Meno di un mese dopo la commemorazione del venticinquesimo anniversario di piazza Tienanmen, ad Hong Kong, dove ha sede l’unica piazza cinese autorizzata a ospitare un evento dedicato al ricordo del 4 giugno 1989, si sta consumando una lacerazione che potrebbe avere un effetto tellurico sulle relazioni tra l’isola e la Madrepatria.

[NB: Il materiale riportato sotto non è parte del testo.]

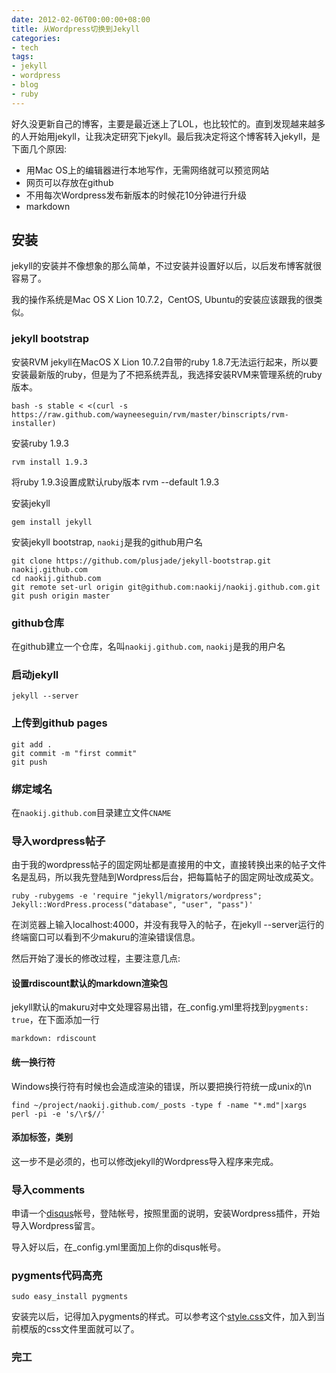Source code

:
 ```yaml
---
date: 2012-02-06T00:00:00+08:00
title: 从Wordpress切换到Jekyll
categories:
- tech
tags:
- jekyll
- wordpress
- blog
- ruby
---
```


好久没更新自己的博客，主要是最近迷上了LOL，也比较忙的。直到发现越来越多的人开始用jekyll，让我决定研究下jekyll。最后我决定将这个博客转入jekyll，是下面几个原因:

* 用Mac OS上的编辑器进行本地写作，无需网络就可以预览网站
* 网页可以存放在github
* 不用每次Wordpress发布新版本的时候花10分钟进行升级
* markdown

## 安装
jekyll的安装并不像想象的那么简单，不过安装并设置好以后，以后发布博客就很容易了。

我的操作系统是Mac OS X Lion 10.7.2，CentOS, Ubuntu的安装应该跟我的很类似。

### jekyll bootstrap
安装RVM
jekyll在MacOS X Lion 10.7.2自带的ruby 1.8.7无法运行起来，所以要安装最新版的ruby，但是为了不把系统弄乱，我选择安装RVM来管理系统的ruby版本。

	bash -s stable < <(curl -s https://raw.github.com/wayneeseguin/rvm/master/binscripts/rvm-installer)

安装ruby 1.9.3

	rvm install 1.9.3

将ruby 1.9.3设置成默认ruby版本
	rvm --default 1.9.3

安装jekyll

	gem install jekyll

安装jekyll bootstrap, `naokij`是我的github用户名

	git clone https://github.com/plusjade/jekyll-bootstrap.git naokij.github.com
	cd naokij.github.com
	git remote set-url origin git@github.com:naokij/naokij.github.com.git
	git push origin master

### github仓库
在github建立一个仓库，名叫`naokij.github.com`, `naokij`是我的用户名

### 启动jekyll

	jekyll --server

### 上传到github pages

	git add .
	git commit -m "first commit"
	git push
	
### 绑定域名

在`naokij.github.com`目录建立文件`CNAME`

### 导入wordpress帖子

由于我的wordpress帖子的固定网址都是直接用的中文，直接转换出来的帖子文件名是乱码，所以我先登陆到Wordpress后台，把每篇帖子的固定网址改成英文。

	ruby -rubygems -e 'require "jekyll/migrators/wordpress"; Jekyll::WordPress.process("database", "user", "pass")'

在浏览器上输入localhost:4000，并没有我导入的帖子，在jekyll --server运行的终端窗口可以看到不少makuru的渲染错误信息。

然后开始了漫长的修改过程，主要注意几点:

#### 设置rdiscount默认的markdown渲染包
jekyll默认的makuru对中文处理容易出错，在_config.yml里将找到`pygments: true`，在下面添加一行

	markdown: rdiscount
	
#### 统一换行符
Windows换行符有时候也会造成渲染的错误，所以要把换行符统一成unix的\n

	find ~/project/naokij.github.com/_posts -type f -name "*.md"|xargs perl -pi -e 's/\r$//'
	
#### 添加标签，类别
这一步不是必须的，也可以修改jekyll的Wordpress导入程序来完成。

### 导入comments
申请一个[disqus](http://disqus.com/)帐号，登陆帐号，按照里面的说明，安装Wordpress插件，开始导入Wordpress留言。

导入好以后，在_config.yml里面加上你的disqus帐号。

### pygments代码高亮

	sudo easy_install pygments
	
安装完以后，记得加入pygments的样式。可以参考这个[style.css](https://github.com/mojombo/tpw/tree/master/css/syntax.css)文件，加入到当前模版的css文件里面就可以了。

### 完工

Se la memoria del 4 giugno 1989 tende forzatamente a scemare nella coscienza pubblica continentale, la sensibilità e l’empatia della popolazione di Hong Kong nei confronti del massacro non è mai stata così alta. Il 4 giugno scorso in città è stato inaugurato un Museo dedicato, e il 1 giugno scorso oltre 3 mila persone sono scese in piazza per chiedere a Pechino la liberazione dei prigionieri politici e il riconoscimento delle responsabilità dei fatti di sangue del 1989. Questo è il clima in cui, l’1 luglio si è chiuso un referendum non ufficiale, organizzato da svariati gruppi locali, che ha raccolto nell’arco di 15 giorni circa 800mila voti a favore dell’elezione diretta del Governatore della regione amministrativa speciale. Ma perché organizzare oggi un referendum sul sistema di elezione del Chief Executive (così è chiamato il governatore di Hong Kong), la cui elezione diretta non dovrebbe avvenire prima del 2017?

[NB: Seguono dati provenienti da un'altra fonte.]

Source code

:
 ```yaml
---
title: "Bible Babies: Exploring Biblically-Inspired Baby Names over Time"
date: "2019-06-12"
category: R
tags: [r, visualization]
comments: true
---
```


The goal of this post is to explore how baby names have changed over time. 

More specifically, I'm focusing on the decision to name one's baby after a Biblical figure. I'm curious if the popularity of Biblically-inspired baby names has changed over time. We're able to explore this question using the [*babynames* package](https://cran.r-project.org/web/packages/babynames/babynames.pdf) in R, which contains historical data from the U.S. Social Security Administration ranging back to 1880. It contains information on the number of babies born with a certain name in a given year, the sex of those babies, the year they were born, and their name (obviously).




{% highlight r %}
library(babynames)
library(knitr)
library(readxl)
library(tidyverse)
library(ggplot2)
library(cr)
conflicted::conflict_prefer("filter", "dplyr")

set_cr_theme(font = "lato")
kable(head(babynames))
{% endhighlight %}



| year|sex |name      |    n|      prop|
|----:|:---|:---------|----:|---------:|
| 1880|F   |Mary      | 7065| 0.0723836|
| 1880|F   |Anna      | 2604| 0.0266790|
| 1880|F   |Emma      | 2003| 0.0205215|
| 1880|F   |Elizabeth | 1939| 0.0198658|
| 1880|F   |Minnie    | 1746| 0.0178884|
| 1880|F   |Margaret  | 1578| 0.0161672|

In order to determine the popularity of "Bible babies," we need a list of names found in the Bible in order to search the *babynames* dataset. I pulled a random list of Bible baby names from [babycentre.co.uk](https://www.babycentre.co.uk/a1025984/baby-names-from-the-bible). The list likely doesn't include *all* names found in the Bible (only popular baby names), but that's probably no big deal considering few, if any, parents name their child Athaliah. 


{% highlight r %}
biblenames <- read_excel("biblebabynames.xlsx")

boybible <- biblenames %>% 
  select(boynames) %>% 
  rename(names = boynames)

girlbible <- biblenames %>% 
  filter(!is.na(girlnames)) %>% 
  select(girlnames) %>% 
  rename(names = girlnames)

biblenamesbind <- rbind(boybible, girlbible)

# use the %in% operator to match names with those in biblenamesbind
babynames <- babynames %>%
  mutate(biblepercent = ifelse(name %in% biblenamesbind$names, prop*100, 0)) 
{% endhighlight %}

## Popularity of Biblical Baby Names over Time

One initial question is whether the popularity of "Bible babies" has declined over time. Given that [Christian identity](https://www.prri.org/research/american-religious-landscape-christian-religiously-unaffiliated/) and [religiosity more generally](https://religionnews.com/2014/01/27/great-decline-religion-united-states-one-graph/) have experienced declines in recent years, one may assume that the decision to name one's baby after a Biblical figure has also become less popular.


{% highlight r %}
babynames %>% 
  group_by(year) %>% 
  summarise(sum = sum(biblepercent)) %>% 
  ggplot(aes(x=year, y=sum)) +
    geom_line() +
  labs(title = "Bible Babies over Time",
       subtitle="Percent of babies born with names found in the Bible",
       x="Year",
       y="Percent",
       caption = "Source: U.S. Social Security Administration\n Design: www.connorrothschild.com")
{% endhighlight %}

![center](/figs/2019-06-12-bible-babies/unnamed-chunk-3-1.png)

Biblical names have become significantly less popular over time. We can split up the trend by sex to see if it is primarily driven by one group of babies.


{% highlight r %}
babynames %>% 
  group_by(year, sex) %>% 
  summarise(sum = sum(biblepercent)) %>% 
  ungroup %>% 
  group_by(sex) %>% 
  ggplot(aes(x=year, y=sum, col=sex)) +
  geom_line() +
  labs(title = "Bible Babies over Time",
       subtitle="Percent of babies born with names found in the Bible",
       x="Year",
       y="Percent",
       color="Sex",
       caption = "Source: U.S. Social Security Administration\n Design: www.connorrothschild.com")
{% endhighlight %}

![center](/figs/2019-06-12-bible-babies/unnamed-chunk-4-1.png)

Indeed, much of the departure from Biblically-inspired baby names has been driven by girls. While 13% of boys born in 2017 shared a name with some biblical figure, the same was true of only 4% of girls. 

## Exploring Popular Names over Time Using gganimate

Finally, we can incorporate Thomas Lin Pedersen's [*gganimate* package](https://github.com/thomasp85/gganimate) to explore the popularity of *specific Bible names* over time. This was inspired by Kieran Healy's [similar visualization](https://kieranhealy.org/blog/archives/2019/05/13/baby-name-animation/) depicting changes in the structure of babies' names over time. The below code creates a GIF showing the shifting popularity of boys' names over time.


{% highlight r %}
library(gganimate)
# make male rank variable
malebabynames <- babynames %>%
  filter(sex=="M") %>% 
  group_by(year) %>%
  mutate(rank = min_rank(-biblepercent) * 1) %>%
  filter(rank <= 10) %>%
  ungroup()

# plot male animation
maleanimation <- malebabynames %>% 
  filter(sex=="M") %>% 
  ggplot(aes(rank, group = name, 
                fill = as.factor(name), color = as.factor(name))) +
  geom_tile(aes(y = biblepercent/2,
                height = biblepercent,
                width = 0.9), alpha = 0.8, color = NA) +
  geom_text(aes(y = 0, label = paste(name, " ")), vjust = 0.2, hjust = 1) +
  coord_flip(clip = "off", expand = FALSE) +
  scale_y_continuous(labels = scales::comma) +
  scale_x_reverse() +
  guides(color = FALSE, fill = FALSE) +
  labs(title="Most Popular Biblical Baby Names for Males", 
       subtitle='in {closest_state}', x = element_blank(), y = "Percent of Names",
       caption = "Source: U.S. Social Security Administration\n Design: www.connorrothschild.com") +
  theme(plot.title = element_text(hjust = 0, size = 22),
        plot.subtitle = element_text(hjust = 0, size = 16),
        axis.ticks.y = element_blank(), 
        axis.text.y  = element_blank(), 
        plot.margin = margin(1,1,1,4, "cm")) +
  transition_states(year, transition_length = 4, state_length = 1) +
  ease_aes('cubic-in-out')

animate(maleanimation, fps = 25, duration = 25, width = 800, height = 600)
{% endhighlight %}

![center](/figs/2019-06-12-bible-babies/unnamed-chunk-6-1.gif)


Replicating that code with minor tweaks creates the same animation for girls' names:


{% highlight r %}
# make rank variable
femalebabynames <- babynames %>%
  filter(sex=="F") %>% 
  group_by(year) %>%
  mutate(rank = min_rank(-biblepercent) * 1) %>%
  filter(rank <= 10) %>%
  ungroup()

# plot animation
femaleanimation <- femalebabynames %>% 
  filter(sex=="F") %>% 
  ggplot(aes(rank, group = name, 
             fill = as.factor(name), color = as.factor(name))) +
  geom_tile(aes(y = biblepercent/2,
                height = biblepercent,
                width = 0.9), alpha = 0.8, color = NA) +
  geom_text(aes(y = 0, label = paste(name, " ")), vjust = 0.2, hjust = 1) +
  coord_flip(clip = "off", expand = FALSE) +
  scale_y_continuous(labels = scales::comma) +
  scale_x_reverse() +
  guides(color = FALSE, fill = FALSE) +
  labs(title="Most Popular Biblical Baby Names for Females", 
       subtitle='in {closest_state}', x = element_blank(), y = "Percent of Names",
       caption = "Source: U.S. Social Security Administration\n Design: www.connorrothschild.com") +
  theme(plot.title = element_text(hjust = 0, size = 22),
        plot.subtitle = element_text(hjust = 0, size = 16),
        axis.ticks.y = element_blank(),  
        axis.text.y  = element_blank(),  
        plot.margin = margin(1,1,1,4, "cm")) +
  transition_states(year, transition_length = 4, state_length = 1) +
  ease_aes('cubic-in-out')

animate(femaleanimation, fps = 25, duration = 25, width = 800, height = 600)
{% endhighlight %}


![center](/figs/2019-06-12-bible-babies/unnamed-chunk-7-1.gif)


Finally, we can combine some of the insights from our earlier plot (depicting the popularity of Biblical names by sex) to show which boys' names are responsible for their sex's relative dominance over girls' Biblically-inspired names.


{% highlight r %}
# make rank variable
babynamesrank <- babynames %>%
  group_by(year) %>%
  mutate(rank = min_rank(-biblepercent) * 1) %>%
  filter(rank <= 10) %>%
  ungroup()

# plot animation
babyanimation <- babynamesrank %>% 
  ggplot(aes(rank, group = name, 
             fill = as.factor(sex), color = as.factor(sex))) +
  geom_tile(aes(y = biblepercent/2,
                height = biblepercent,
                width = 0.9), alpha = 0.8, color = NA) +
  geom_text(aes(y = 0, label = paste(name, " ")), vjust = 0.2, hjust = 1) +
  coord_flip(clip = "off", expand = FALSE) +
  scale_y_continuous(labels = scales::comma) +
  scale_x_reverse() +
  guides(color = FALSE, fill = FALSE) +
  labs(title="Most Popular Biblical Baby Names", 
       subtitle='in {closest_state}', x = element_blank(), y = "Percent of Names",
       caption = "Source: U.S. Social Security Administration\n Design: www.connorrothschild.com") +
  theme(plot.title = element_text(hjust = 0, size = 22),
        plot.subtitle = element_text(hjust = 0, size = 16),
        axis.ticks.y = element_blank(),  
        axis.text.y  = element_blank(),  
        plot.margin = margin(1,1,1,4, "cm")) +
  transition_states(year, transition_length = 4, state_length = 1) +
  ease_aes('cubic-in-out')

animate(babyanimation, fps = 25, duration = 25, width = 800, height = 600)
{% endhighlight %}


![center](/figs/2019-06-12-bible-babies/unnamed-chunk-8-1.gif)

Il tema del suffragio universale e dello sviluppo democratico era un tema caldo ad Hong Kong già prima del trasferimento di sovranità dalla Gran Bretagna alla Cina nel 1997. Il Chief Executive oggi è votato dall’elettorato solo una volta dopo essere stato nominato da un comitato di 1200 persone, selezionato da Pechino. La maggior parte dei membri del comitato sono esponenti dell’élite finanziaria, con spiccati interessi in Cina. I promotori del referendum hanno previsto la possibilità di esprimere il proprio voto online e offline (15 postazioni in giro per la città) per circa 10 giorni consecutivi, ad una fra tre proposte di elezione diretta del Chief Executive.